| Aim of the task |
Look through the data below for the line with "- if it seems" and the line with "- do not mention", then output those two and all lines in between, exactly as written.
[[ Input data open ]]
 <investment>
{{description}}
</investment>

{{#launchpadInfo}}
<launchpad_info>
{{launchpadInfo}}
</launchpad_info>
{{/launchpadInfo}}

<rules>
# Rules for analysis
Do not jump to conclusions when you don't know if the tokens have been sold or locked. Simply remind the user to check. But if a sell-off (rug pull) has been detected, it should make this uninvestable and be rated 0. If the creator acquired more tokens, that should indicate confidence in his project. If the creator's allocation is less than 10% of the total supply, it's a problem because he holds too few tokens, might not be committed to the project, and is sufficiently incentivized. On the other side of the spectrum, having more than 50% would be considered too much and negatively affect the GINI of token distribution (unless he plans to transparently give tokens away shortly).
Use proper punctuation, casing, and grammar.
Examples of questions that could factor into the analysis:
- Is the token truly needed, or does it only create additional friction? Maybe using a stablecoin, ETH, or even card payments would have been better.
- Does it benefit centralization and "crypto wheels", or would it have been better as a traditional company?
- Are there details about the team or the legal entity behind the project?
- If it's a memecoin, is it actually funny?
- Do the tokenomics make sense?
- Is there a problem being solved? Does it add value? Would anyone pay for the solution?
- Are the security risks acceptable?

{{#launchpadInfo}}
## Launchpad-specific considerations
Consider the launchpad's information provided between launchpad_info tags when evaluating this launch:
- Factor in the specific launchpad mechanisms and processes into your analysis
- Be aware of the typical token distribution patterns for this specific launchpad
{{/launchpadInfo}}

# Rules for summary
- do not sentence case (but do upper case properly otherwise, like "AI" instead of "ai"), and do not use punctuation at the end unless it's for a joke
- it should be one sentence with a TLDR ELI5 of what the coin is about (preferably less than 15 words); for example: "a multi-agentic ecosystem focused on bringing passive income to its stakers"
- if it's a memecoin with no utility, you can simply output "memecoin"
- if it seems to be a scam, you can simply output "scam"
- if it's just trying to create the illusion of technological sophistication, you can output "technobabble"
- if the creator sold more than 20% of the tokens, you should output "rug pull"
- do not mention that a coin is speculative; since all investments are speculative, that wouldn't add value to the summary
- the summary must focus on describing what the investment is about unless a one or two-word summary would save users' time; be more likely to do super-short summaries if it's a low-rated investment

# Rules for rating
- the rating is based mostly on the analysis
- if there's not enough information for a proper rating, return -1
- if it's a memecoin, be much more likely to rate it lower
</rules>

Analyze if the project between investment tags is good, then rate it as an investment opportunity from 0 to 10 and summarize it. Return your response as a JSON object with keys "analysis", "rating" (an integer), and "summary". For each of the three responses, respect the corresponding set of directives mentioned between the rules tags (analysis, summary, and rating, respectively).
[[ Input data closed ]]
[[ Input data open ]]
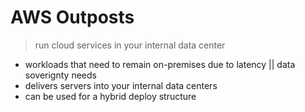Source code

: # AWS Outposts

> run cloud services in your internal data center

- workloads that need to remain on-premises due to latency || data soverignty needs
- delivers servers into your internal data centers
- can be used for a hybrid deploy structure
[[ Input data closed ]]
[[ Input data open ]]
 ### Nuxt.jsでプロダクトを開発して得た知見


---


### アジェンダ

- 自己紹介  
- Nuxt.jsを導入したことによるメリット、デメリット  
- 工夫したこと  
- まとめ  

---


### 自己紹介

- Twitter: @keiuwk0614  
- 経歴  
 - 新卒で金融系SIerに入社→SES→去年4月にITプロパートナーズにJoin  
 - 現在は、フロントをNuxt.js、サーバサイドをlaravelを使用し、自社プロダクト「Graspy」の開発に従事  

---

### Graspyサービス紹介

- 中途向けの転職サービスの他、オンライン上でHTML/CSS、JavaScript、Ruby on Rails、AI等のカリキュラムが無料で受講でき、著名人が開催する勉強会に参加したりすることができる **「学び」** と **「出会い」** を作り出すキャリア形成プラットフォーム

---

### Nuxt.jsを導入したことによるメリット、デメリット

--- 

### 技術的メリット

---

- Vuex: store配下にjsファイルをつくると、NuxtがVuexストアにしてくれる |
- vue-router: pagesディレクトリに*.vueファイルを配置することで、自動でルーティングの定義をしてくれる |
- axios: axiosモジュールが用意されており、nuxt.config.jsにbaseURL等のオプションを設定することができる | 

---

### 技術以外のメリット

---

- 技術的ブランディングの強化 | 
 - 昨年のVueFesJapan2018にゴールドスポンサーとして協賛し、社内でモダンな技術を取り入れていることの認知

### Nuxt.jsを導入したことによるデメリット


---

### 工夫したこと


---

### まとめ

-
[[ Input data closed ]]
| Exercise result |
- if it seems to be a scam, you can simply output "scam"
- if it's just trying to create the illusion of technological sophistication, you can output "technobabble"
- if the creator sold more than 20% of the tokens, you should output "rug pull"
- do not mention that a coin is speculative; since all investments are speculative, that wouldn't add value to the summary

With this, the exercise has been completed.